O que aqui se destaca é que o procedimento de leitura, como comentário dos textos de Freud, vai revelar o sentido do que se afirma depois. Já que  o privilégio dado para a escrita em sua obra, pela lógica e pela topologia, irá reafirmar a presença da impossibilidade como sinonima da impossibilidade de escrever a relação sexual. Portanto, retomando os termos do procedimento de comentário, é justamente porque há impossibilidade de se extrair uma verdade integral de um escrito, que o comentário deve visar os eixos de sustentação dele. Condição que participa do tratamento dos textos na mesma direção do que fundamenta a ética da diferença sexual, qual seja, o abandono da pretensão de uma logica da completude. Que nem sempre se apresenta apenas de forma grosseira, ou psicologizante. Ao contrário, é por tentar demonstrar uma logica, no sentido de introduzir uma forma de pensar a experiencia, que um conjunto de articulações se organizam em direção a um esclarecimento integral, sendo justamente aí, nesse suposto saber, somente teórico, que se reencontra com o fantasma de uma escrita e de uma leitura, enfim, complementares.
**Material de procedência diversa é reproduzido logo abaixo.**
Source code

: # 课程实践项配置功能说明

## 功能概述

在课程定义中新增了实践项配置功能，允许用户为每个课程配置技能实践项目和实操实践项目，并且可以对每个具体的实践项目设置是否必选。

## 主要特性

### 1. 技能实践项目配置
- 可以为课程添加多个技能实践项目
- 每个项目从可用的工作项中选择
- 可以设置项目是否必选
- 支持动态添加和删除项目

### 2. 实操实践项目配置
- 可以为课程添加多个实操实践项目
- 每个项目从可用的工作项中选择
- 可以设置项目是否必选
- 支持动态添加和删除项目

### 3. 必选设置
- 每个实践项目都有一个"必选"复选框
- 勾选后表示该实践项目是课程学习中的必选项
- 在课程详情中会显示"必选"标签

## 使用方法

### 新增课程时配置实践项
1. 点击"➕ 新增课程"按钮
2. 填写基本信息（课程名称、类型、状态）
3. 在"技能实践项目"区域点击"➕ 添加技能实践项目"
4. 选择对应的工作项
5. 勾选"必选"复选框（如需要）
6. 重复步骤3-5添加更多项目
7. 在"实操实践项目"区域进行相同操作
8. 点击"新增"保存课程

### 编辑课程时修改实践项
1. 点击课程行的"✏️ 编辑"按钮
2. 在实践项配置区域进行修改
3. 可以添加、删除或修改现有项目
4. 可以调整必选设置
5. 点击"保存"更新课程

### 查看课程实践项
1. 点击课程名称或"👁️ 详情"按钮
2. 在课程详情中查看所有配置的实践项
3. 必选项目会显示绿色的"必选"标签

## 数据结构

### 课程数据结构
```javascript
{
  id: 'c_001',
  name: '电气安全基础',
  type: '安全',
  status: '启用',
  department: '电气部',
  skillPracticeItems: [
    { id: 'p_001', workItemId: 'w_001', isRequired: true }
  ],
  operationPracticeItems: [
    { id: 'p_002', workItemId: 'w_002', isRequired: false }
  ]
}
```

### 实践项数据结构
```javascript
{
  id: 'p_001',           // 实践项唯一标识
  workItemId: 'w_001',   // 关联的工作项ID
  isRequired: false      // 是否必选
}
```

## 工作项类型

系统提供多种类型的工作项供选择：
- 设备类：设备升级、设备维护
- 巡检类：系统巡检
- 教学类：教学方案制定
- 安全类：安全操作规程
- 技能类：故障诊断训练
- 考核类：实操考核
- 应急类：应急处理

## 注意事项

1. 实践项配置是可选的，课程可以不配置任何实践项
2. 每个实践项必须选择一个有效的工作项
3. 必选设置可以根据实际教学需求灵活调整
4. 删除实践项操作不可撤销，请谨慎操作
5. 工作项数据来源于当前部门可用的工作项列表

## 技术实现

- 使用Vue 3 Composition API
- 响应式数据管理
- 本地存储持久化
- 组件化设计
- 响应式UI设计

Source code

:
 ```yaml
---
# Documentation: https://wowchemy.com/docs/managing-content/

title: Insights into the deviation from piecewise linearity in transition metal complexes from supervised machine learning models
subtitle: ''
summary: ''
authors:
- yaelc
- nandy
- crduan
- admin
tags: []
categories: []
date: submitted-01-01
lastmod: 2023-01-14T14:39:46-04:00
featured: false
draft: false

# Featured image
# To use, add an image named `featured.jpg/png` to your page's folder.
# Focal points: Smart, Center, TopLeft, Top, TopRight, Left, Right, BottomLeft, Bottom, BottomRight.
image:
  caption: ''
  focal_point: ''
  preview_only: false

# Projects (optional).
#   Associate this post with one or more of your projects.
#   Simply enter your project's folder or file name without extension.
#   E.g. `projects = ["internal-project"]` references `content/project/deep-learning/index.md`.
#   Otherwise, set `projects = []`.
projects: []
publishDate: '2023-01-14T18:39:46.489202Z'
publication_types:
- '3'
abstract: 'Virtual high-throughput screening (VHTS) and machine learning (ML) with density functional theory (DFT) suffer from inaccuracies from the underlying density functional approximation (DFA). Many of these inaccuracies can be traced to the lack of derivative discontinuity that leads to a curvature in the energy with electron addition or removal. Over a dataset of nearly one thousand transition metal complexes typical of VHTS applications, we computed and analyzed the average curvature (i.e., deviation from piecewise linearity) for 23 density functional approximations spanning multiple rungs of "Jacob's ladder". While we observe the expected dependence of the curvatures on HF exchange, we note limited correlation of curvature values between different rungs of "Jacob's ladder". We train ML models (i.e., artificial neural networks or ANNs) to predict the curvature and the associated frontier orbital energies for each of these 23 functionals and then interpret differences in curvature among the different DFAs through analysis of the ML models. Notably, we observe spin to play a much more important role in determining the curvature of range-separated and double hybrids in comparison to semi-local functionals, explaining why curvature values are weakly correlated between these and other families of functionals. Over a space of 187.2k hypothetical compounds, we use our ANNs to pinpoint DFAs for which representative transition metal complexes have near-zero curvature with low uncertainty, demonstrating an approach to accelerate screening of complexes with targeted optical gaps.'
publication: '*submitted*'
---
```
Há, portanto, um “Freud deslocado”(18), por Lacan, através de seu “retorno”(19), quanto entre Freud e Lacan há “um encontro faltoso”(20).
Prática do comentário em Lacan
A prática do comentário, em Lacan, se dá, antes ainda, em seu fazer, em seu fazer com os textos de Freud. Será preciso lembrar que existem textos, tais como, “Introdução ao comentário de Jean Hypollite sobre a Verneinug de Feud”(21)? Tão mais decisivos em seu título, quanto nele podemos reconhecer que o comentário vem a partir do Outro, do reconhecimento de seu dizer? Nesse sentido, o  comentário vem depois de poder reconhecer a palavra do Outro como decisiva para ser articulada. Daí que, no momento seguinte ao reconhecimento da palavra do Outro, se pode não somente introduzir, mas tambem fazer uma “Resposta ao comentário de Jean Hyppolite sobre a Verneinug de Freud”(22).
Tais referencias se sustentam  mais além de poderem ser recolhidas textualmente no percurso de Lacan, ainda que se utilizem delas. O que se insiste em articular, vai na contrapartida, sem que seja sua causa, das iniciativas que veem nessa interrogação a oportunidade de apresentar um método, ou ainda, uma teoria do comentário de texto em Lacan, que viria , por fim, ajustar cada um na posição correta de comentador.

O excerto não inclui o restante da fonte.